» WHAT YOU HAVE TO DO:
Starting at the top of the entries below, write out each line up to and including the one containing "Fix an oracle". Leave the pictures out.

- - - - - - -

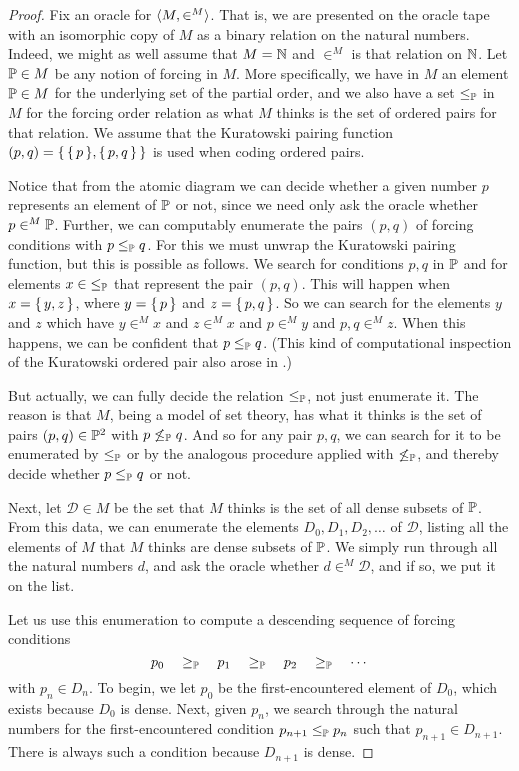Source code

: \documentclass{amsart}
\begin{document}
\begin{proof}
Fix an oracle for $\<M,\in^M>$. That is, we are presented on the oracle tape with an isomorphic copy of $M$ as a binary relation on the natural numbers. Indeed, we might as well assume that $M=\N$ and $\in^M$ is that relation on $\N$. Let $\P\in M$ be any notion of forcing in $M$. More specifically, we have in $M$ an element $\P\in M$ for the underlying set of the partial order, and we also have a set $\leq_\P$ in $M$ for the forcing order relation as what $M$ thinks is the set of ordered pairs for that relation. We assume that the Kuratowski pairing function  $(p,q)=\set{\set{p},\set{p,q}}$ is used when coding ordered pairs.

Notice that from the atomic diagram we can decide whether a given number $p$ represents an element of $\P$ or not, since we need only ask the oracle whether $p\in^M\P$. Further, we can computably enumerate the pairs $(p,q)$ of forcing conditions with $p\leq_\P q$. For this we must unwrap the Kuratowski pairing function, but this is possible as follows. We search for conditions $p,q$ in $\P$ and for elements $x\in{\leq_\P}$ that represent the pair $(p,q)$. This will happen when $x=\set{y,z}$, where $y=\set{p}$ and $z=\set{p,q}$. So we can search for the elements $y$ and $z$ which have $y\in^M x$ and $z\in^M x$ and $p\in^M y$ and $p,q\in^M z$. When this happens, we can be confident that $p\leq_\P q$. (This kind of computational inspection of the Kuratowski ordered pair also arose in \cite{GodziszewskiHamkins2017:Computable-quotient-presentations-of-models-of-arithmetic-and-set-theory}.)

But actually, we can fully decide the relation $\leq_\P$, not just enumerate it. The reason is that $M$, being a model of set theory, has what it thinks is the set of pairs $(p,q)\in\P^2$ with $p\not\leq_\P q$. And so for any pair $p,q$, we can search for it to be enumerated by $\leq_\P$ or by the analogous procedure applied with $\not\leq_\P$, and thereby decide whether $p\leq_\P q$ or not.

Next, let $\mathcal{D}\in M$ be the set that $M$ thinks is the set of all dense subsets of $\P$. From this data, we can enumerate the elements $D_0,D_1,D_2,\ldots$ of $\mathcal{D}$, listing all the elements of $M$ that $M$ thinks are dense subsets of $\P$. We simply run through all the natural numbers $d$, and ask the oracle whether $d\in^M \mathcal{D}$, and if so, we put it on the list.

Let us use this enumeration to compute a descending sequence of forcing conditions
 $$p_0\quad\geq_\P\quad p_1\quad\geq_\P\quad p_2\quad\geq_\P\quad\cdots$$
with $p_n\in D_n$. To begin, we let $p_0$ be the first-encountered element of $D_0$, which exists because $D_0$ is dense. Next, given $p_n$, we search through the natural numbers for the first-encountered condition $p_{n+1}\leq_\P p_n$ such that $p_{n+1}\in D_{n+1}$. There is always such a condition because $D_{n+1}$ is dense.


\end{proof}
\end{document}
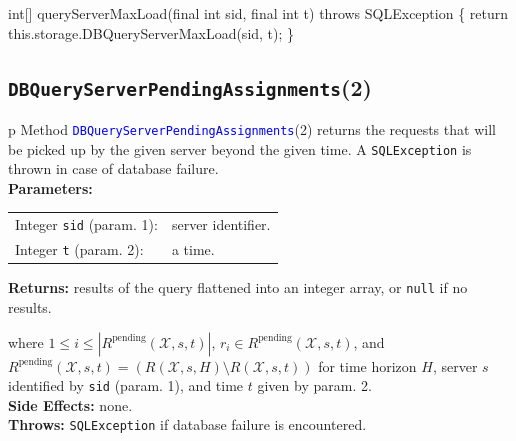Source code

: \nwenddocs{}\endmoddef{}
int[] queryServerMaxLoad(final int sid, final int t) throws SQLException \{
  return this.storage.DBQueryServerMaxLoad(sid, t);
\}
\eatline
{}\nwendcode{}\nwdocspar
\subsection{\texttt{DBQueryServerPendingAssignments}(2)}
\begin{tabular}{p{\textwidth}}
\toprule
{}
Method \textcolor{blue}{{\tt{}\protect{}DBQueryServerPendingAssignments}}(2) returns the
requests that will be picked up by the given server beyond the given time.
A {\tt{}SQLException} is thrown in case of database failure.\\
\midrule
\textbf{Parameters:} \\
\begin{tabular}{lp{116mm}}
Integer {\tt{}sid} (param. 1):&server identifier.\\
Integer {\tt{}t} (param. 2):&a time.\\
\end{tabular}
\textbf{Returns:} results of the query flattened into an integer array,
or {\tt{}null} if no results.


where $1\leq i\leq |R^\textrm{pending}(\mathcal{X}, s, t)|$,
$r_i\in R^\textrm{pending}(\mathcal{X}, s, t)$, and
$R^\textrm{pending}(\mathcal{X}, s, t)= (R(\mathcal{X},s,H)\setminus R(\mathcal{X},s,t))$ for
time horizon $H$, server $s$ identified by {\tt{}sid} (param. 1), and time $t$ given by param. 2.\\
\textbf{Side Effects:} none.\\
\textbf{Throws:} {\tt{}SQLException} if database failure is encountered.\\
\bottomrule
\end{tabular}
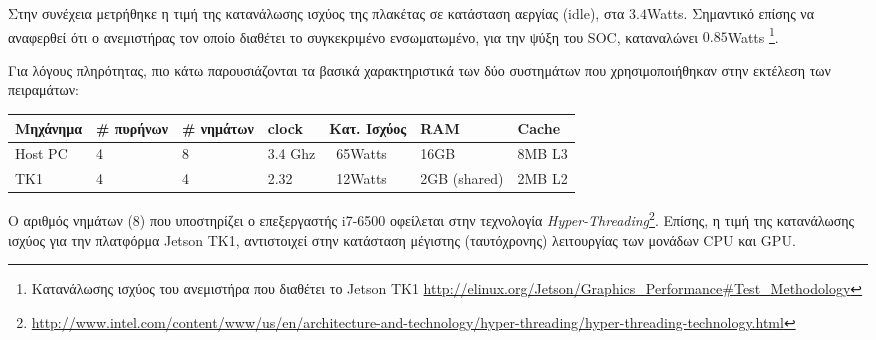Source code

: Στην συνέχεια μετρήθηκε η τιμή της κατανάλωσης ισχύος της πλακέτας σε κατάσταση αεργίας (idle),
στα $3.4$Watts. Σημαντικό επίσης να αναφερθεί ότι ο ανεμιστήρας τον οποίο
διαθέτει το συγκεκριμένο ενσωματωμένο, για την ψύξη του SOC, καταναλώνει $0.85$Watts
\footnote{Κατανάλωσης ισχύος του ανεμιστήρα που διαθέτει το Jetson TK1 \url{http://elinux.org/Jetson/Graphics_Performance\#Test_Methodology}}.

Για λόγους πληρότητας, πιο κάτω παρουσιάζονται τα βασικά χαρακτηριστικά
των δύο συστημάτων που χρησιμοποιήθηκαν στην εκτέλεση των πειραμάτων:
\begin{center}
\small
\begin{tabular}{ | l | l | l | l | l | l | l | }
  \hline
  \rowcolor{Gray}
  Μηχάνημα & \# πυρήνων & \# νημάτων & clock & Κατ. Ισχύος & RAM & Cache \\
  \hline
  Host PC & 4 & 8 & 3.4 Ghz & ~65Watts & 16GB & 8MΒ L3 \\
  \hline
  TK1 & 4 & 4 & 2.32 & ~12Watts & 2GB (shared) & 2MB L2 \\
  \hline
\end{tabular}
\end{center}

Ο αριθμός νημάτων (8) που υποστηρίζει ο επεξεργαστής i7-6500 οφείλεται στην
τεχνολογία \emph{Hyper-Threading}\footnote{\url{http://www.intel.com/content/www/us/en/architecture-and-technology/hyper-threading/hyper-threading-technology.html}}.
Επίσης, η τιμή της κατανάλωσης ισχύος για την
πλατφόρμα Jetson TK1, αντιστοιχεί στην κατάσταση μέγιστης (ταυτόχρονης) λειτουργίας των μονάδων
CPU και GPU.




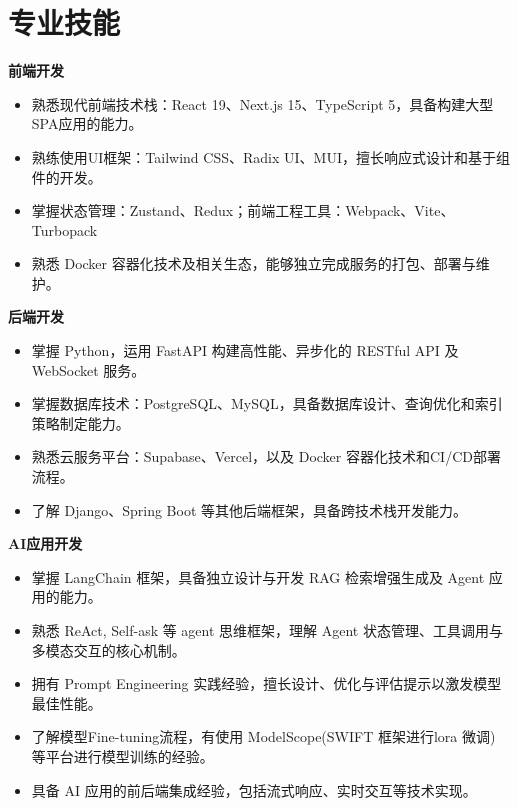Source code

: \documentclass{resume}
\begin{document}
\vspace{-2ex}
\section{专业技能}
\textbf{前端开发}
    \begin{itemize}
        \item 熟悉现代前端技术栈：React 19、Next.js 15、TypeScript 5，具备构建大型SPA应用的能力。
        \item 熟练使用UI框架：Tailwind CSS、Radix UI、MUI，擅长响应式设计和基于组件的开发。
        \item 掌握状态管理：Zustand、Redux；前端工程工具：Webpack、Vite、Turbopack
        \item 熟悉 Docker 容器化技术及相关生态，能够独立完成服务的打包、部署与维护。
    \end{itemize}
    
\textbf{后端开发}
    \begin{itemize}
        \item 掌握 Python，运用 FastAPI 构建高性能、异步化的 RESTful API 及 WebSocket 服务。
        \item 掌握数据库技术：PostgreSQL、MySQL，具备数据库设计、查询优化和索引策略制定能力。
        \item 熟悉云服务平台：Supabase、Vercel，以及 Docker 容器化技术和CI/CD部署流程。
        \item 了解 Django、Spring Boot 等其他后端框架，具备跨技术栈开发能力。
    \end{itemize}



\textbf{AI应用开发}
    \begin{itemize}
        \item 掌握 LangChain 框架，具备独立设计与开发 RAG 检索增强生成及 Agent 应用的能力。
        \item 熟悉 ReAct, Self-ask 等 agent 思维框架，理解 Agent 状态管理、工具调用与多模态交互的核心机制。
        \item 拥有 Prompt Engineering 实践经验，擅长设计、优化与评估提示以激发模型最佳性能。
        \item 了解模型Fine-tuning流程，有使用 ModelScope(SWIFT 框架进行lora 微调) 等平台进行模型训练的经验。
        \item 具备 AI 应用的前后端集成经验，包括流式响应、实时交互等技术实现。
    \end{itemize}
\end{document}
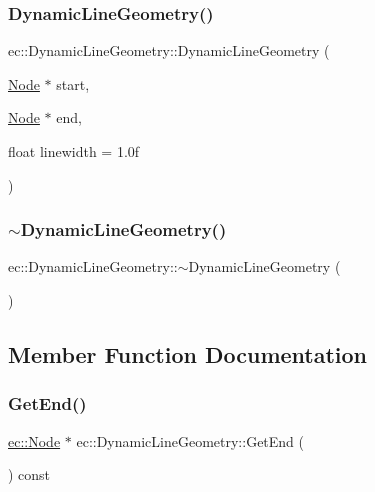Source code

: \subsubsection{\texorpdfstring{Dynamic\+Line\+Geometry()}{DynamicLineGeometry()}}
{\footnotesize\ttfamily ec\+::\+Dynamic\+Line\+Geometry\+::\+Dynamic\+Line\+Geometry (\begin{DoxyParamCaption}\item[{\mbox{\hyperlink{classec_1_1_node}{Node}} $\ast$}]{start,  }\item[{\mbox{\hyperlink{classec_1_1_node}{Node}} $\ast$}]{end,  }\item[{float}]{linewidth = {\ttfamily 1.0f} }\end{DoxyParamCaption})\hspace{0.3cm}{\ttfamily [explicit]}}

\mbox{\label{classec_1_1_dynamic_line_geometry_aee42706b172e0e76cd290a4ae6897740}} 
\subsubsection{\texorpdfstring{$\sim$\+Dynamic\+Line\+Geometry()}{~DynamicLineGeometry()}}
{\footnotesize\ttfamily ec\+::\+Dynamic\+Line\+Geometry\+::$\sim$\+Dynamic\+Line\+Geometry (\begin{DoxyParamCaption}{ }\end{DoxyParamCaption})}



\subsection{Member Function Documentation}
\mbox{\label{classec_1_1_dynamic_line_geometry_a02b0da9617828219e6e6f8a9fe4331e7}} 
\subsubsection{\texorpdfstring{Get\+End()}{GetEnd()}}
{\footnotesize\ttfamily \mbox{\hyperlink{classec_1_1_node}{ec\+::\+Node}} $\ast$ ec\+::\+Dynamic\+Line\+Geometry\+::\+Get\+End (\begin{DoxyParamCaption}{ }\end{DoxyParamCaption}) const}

- - - - - - -

» EXPECTED OUTPUT:
Source code

: \documentclass{amsart}
\begin{document}
\begin{proof}
Fix an oracle for $\<M,\in^M>$. That is, we are presented on the oracle tape with an isomorphic copy of $M$ as a binary relation on the natural numbers. Indeed, we might as well assume that $M=\N$ and $\in^M$ is that relation on $\N$. Let $\P\in M$ be any notion of forcing in $M$. More specifically, we have in $M$ an element $\P\in M$ for the underlying set of the partial order, and we also have a set $\leq_\P$ in $M$ for the forcing order relation as what $M$ thinks is the set of ordered pairs for that relation. We assume that the Kuratowski pairing function  $(p,q)=\set{\set{p},\set{p,q}}$ is used when coding ordered pairs.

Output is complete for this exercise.